Intel® Advisor Help
To plot a Roofline chart, the Intel® Advisor runs two steps:
Collect OpenCL™ kernels timings and memory data using the Survey analysis with GPU profiling.
Measure the hardware limitations and collect floating-point and integer operations data using the Characterization analysis with GPU profiling.
Intel® Advisor calculates compute operations (FLOP and INTOP) as a weighted sum of the following groups of instructions: BASIC COMPUTE, FMA, BIT, DIV, POW, MATH
For convenience, Intel Advisor has the shortcut --collect=roofline command line action, which you can use to run both Survey and Characterization analyses with a single command. This shortcut command is recommended to run the GPU Roofline Insights perspective.
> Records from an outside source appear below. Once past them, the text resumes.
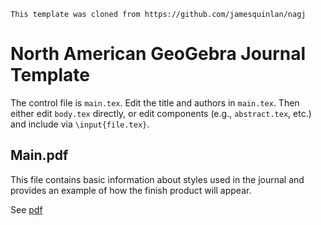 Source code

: `This template was cloned from https://github.com/jamesquinlan/nagj`

# North American GeoGebra Journal Template

The control file is `main.tex`.  Edit the title and authors in `main.tex`. Then either edit `body.tex` directly, or edit components (e.g., `abstract.tex`, etc.) and include via `\input{file.tex}`. 


## Main.pdf

This file contains basic information about styles used in the journal and provides an example of how the finish product will appear.  

See [pdf](main.pdf) 
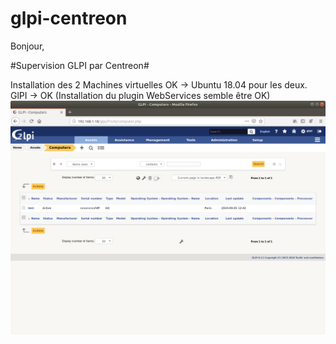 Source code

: # glpi-centreon
Bonjour, 

#Supervision GLPI par Centreon#

Installation des 2 Machines virtuelles OK -> Ubuntu 18.04 pour les deux.  
GlPI -> OK (Installation du plugin WebServices semble être OK) ![Test Image 1](GLPI1.png)

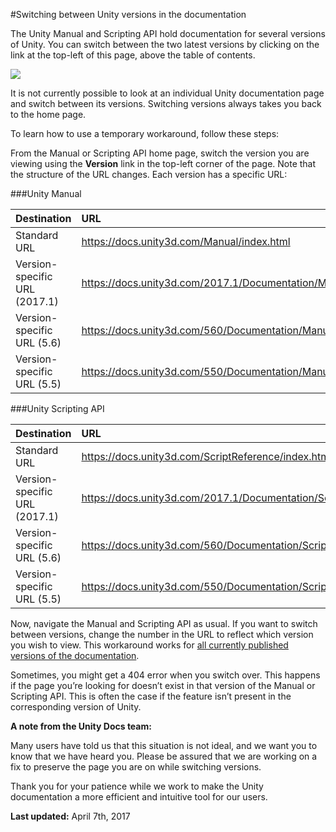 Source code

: #Switching between Unity versions in the documentation

The Unity Manual and Scripting API hold documentation for several versions of Unity. You can switch between the two latest versions by clicking on the link at the top-left of this page, above the table of contents.

![](../uploads/Main/SwitchingDocumentationVersions.png)

It is not currently possible to look at an individual Unity documentation page and switch between its versions. Switching versions always takes you back to the home page. 



To learn how to use a temporary workaround, follow these steps:

From the Manual or Scripting API home page, switch the version you are viewing using the **Version** link in the top-left corner of the page. Note that the structure of the URL changes. Each version has a specific URL:

###Unity Manual

| Destination | URL |
|:---|:---|
| Standard URL | https://docs.unity3d.com/Manual/index.html |
| Version-specific URL (2017.1) | https://docs.unity3d.com/2017.1/Documentation/Manual/ |
| Version-specific URL (5.6) | https://docs.unity3d.com/560/Documentation/Manual/ |
| Version-specific URL (5.5) | https://docs.unity3d.com/550/Documentation/Manual/ |


###Unity Scripting API

| Destination | URL |
|:---|:---|
|Standard URL|https://docs.unity3d.com/ScriptReference/index.html|
| Version-specific URL (2017.1) | https://docs.unity3d.com/2017.1/Documentation/ScriptReference/ |
| Version-specific URL (5.6) | https://docs.unity3d.com/560/Documentation/ScriptReference/ |
| Version-specific URL (5.5) | https://docs.unity3d.com/550/Documentation/ScriptReference/ |

Now, navigate the Manual and Scripting API as usual. If you want to switch between versions, change the number in the URL to reflect which version you wish to view. This workaround works for [all currently published versions of the documentation](https://docs.unity3d.com/Manual/ManualVersions.html). 

Sometimes, you might get a 404 error when you switch over. This happens if the page you’re looking for doesn’t exist in that version of the Manual or Scripting API. This is often the case if the feature isn’t present in the corresponding version of Unity.

**A note from the Unity Docs team:**

Many users have told us that this situation is not ideal, and we want you to know that we have heard you. Please be assured that we are working on a fix to preserve the page you are on while switching versions.

Thank you for your patience while we work to make the Unity documentation a more efficient and intuitive tool for our users.

**Last updated:** April 7th, 2017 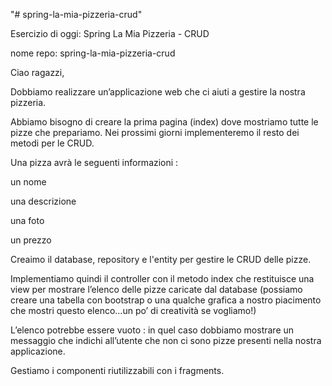 "# spring-la-mia-pizzeria-crud" 

Esercizio di oggi: Spring La Mia Pizzeria - CRUD

nome repo: spring-la-mia-pizzeria-crud

Ciao ragazzi,

Dobbiamo realizzare un’applicazione web che ci aiuti a gestire la nostra pizzeria.

Abbiamo bisogno di creare la prima pagina (index) dove mostriamo tutte le pizze che prepariamo. Nei prossimi giorni implementeremo il resto dei metodi per le CRUD.

Una pizza avrà le seguenti informazioni :

un nome

una descrizione

una foto

un prezzo

Creaimo il database, repository e l'entity per gestire le CRUD delle pizze.

Implementiamo quindi il controller con il metodo index che restituisce una view per mostrare l’elenco delle pizze caricate dal database (possiamo creare una tabella con bootstrap o una qualche grafica a nostro piacimento che mostri questo elenco...un po’ di creatività se vogliamo!)

L’elenco potrebbe essere vuoto : in quel caso dobbiamo mostrare un messaggio che indichi all’utente che non ci sono pizze presenti nella nostra applicazione.

Gestiamo i componenti riutilizzabili con i fragments.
Run the Roofline analysis for GPU using one of the following methods:
With the shortcut --collect=roofline command:
advisor --collect=roofline --project-dir=<project-dir> --profile-gpu [--target-gpu=<address>] [--gpu-sampling-interval=<double>] -- <target-application> [<target-options>]
With two separate commands:
advisor --collect=survey --project-dir=<project-dir> --profile-gpu -- <target-application> [<target-options>]
advisor --collect=tripcounts --project-dir=<project-dir> --profile-gpu --flop [--target-gpu=<address>] [--gpu-sampling-interval=<double>] -- <target-application> [<target-options>]
where:
--profile-gpu is an option to analyze GPU kernels. This option is required for each command.
--flop is an option to collect data about floating-point and integer operations. This option is required for the --collet=tripcounts step.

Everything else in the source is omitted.